Eine Frage der Einstellung

Aber zurück zu den Asante. Von ihnen stammt auch die inzwischen oft zitierte Sankofa-Idee, die mit dem Adinkra-Symbol eines Vogels dargestellt wird, der nach vorne schreitet und dabei nach hinten blickt. Sankofa bedeutet, geh zurück und hole es, und ermahnt uns, die Vergangenheit nie zu vergessen. Denn nur mit der Erinnerung lässt sich Gegenwart verstehen und eine bessere Zukunft gestalten.
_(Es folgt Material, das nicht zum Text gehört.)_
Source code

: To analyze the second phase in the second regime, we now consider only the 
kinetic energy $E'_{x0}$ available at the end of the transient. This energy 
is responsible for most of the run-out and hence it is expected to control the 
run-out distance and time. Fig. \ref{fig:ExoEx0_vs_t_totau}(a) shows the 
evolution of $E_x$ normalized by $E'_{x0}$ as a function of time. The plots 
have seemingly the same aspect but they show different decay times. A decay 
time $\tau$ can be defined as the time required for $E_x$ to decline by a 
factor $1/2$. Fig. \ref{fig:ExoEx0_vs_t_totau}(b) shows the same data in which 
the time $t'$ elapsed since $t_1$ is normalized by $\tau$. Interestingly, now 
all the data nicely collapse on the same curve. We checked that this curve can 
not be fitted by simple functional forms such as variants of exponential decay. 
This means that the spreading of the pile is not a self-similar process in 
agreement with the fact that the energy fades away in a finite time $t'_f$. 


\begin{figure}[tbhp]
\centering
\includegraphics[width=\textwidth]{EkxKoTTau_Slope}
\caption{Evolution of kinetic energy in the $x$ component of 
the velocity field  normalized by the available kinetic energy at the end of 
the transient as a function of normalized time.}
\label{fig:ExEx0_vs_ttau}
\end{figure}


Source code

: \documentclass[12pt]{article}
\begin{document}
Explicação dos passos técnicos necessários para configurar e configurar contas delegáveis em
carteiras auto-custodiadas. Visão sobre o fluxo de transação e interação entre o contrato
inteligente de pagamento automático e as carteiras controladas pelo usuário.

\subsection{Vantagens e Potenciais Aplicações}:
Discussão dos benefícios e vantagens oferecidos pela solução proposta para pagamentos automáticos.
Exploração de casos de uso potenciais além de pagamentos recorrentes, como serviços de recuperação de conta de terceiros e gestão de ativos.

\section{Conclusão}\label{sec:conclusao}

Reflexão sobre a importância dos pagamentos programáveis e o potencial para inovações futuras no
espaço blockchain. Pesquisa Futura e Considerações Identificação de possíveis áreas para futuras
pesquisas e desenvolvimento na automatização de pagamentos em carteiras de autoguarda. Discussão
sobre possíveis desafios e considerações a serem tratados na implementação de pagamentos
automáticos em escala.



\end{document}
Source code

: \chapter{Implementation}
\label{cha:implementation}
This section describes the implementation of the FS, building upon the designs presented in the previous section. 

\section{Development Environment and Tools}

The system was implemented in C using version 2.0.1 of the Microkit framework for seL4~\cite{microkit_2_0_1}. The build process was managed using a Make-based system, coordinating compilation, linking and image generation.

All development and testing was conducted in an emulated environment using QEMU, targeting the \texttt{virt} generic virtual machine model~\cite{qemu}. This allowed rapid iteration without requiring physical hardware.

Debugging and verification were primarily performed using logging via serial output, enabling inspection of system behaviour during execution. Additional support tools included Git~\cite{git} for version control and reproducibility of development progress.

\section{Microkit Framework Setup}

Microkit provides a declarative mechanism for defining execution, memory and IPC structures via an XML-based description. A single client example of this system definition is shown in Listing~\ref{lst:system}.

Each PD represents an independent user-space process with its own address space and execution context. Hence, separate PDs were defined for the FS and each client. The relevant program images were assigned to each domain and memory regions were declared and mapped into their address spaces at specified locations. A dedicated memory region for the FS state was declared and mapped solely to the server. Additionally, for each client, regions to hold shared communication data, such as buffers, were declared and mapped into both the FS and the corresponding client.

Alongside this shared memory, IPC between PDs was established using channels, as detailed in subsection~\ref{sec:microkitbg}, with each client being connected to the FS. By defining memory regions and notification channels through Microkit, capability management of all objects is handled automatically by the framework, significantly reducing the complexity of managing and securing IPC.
Wir können gegenwärtige Weltordnungen und Ungleichheiten nur verstehen, wenn wir die Vergangenheit erinnern. So wurden ungleiche Handelsbedingungen zwischen westlichen Staaten und Afrika bereits zu Zeiten des transatlantischen Dreieckhandels etabliert und in der Kolonialzeit weiter ausgebaut. Sie wirken bis heute nach.

Erinnerungskultur

Auch der wachsende Populismus wird dadurch genährt, dass viele Menschen die Vergangenheit scheinbar vergessen haben. Wie lange müssen wir uns an unrühmliche Zeiten erinnern? Ewig. Ganz im Sinne Sankofas, sagte Bundespräsident Steinmeier neulich auf Kreta: „Wir können das Leid nicht ungeschehen machen. (...) Aber wir müssen die Erinnerung daran wachhalten, damit nicht wieder geschieht, was einmal geschehen ist.“ Wenn es uns wichtig ist, dass Geschichte sich nicht wiederholt und wir ein globales Gleichgewicht herstellen wollen, dann müssen wir eine gemeinsame Erinnerungskultur entwickeln. Und die schönen eigenen Erinnerungen pflegen. Welche Adowa-Schritte habe ich dem König vorgetanzt? Ähm … Oma wüsste es noch. Und ich? Ich habe weder Ahnung, in welcher Reihenfolge die Bewegungen zu machen sind, noch was sie bedeuten. Aber ich erinnere mich, dass es immer schön war bei Oma. Und das ist das Wichtige. Positive Erinnerungen, die uns den Weg durchs Leben erleichtern.